§ **Activity**
Your task is to filter the entries and copy every line containing the string "momento".

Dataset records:
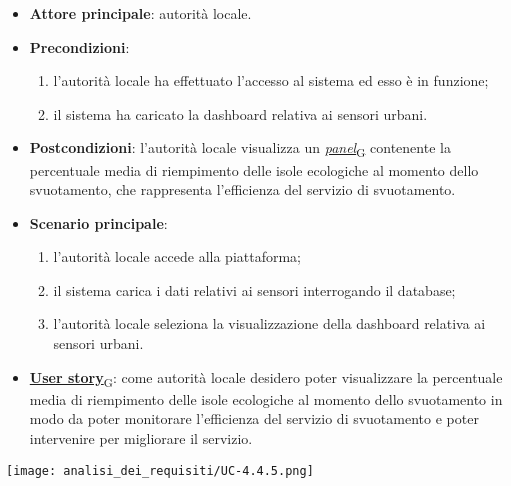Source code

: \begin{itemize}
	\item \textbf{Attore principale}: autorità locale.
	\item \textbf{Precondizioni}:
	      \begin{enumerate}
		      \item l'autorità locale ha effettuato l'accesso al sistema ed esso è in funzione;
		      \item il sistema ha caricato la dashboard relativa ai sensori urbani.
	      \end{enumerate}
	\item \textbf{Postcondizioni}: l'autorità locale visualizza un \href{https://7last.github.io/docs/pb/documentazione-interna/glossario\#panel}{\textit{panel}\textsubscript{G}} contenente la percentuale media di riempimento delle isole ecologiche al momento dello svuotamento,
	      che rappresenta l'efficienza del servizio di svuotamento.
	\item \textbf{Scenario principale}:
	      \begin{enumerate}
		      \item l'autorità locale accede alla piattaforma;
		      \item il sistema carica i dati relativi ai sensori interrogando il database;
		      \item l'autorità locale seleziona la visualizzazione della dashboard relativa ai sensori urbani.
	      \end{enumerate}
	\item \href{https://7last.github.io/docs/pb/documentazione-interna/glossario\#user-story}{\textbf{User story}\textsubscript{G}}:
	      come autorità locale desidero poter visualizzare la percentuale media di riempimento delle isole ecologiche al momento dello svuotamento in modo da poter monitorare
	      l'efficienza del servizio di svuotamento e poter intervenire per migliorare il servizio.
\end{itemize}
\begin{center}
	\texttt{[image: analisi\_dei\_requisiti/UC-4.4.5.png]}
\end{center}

§ **Response box**
	\item \textbf{Postcondizioni}: l'autorità locale visualizza un \href{https://7last.github.io/docs/pb/documentazione-interna/glossario\#panel}{\textit{panel}\textsubscript{G}} contenente la percentuale media di riempimento delle isole ecologiche al momento dello svuotamento,
	      come autorità locale desidero poter visualizzare la percentuale media di riempimento delle isole ecologiche al momento dello svuotamento in modo da poter monitorare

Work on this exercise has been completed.